Suppose that the population states of the sensory neurons in response to two stimuli ${x}_{1}$ and ${x}_{2}$ are ${\mathbf{s}}_{1}$ and ${\mathbf{s}}_{2}$, respectively. If ${\mathbf{s}}_{1}$ and ${\mathbf{s}}_{2}$ have high overlap, then the evolution trajectories of the recurrent network in response to ${x}_{1}$ and ${x}_{2}$ should be close to each other. In this case, the variance of the trajectories induced by the stimulus difference is small, and the time-dependent variance explains a large portion of the total variance. To test this idea, we broadened the Gaussian tuning curves of the sensory neurons in t-SR, SR, COMP, and CD tasks and found an increased portion of time-dependent variance (Fig. 6D).

The brain has been well trained on various timing tasks in everyday life, and therefore, the animal may also have a sense of time when performing nontiming tasks, which increases the time-dependent variance. To test this hypothesis, we trained networks on t-SR and SR concurrently so that the network could perform either t-SR or SR indicated by an input signal (26). We also trained t-DM and DM concurrently. We only considered these two task pairs because the two tasks in each pair share the same number and type of inputs and outputs (except for a scalar go cue input in t-SR and t-DM); hence, they do not require any changes in the network architecture. We found that both ${P}_{t}\left(\text{SR}\right)$ and ${P}_{t}\left(\text{DM}\right)$ were larger in networks that were also trained on timing tasks than in networks trained solely on nontiming tasks (Fig. 6E).

#### Timing anticipation.

In the working memory experiments that observed strong time-dependent variance (18, 19), the delay period had fixed duration. This enabled the animals to learn this duration after long-term training and predict the end of the delay, thereby getting ready to take actions or receive new stimuli toward the end of the delay. If the delay period is variable, then the end of the delay will no longer be predictable. We found that the temporal signals in fixed delay tasks were stronger than those in variable delay tasks (Fig. 6F), which suggests that timing anticipation is a reason for strong temporal signals. A possible functional role of timing anticipation is anticipatory attention: a monkey might pay more attention to its finger or a visual location when a vibrotactile or visual cue was about to come toward the end of the delay to increase its sensitivity to the stimulus. To study the influence of this anticipatory attention to the formation of temporal signals, we supposed feedback connections from the recurrent network to the sensory neurons in our model (Fig. 6G). Feedback currents could reduce the firing thresholds of sensory neurons through disinhibition mechanism (44). We also added L2 regularization on the feedback current (Fig. 6G) to reduce the energy cost of the brain (Materials and Methods ). After training, the feedback current stayed at a low level to reduce the energy cost but became high when the cue was about to come to increase the sensitivity of the network (Fig. 6I). We found that adding this feedback mechanism increased the portion of time-dependent variance (Fig. 6H) because the feedback current, which increased with time toward the end of the delay (Fig. 6I), provided a time-dependent component of the population activity.

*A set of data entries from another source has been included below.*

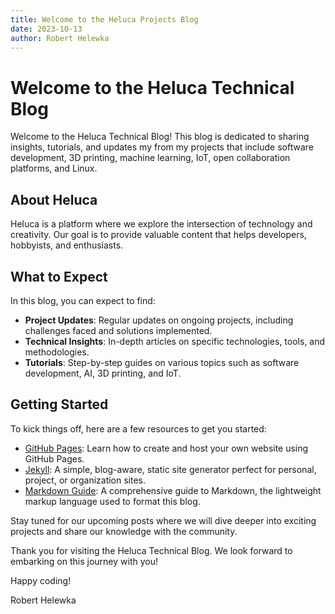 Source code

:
 ```yaml
---
title: Welcome to the Heluca Projects Blog
date: 2023-10-13
author: Robert Helewka
---
```


# Welcome to the Heluca Technical Blog

Welcome to the Heluca Technical Blog! This blog is dedicated to sharing insights, tutorials, and updates my from my projects that include software development, 3D printing, machine learning, IoT, open collaboration platforms, and Linux.

## About Heluca

Heluca is a platform where we explore the intersection of technology and creativity. Our goal is to provide valuable content that helps developers, hobbyists, and enthusiasts.

## What to Expect

In this blog, you can expect to find:

- **Project Updates**: Regular updates on ongoing projects, including challenges faced and solutions implemented.
- **Technical Insights**: In-depth articles on specific technologies, tools, and methodologies.
- **Tutorials**: Step-by-step guides on various topics such as software development, AI, 3D printing, and IoT.


## Getting Started

To kick things off, here are a few resources to get you started:

- [GitHub Pages](https://docs.github.com/en/pages): Learn how to create and host your own website using GitHub Pages.
- [Jekyll](https://jekyllrb.com/): A simple, blog-aware, static site generator perfect for personal, project, or organization sites.
- [Markdown Guide](https://www.markdownguide.org/): A comprehensive guide to Markdown, the lightweight markup language used to format this blog.

Stay tuned for our upcoming posts where we will dive deeper into exciting projects and share our knowledge with the community.

Thank you for visiting the Heluca Technical Blog. We look forward to embarking on this journey with you!

Happy coding!

Robert Helewka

Collectively, other than the timing requirement in timing tasks, we identified four possible factors that facilitate the formation of strong temporal signals: 1) high temporal complexity of tasks, 2) large sensory overlap under different stimuli, 3) transfer of timing sense due to multitasking, and 4) timing anticipation.

## Discussion

In summary, neural networks perceive time intervals through stereotypical dynamic trajectories, maintain time intervals by attractor dynamics in a complementary monotonic coding scheme, and perform IP or IC by scaling evolution speed. Temporal and nontemporal information is coded in orthogonal subspaces with small mixed variance, which facilitates decoding generalization. The network structure after training exhibits multiple feedforward sequences that mutually excite or inhibit depending on whether their preferences of nontemporal information are similar or not. We identified four possible factors that facilitate the formation of strong temporal signals in nontiming tasks: temporal complexity of task, overlap of sensory input, multitasking, and timing anticipation.

### Perception and Production of Time Intervals.

In the perception epoch, the network evolved along a stereotypical trajectory after the first pulse (Fig. 2 B and C). Consistently, some neurons in the prefrontal cortex and striatum prefer to peak their activities around specific time points after an event (45). In the brain, such a stereotypical trajectory may be formed by not only neuronal activity state but also, synaptic state, such as slow synaptic current or short-term plasticity. The temporal information coded by the evolution of synaptic state can be read out by the network activity in response to a stimulus (29, 46, 47).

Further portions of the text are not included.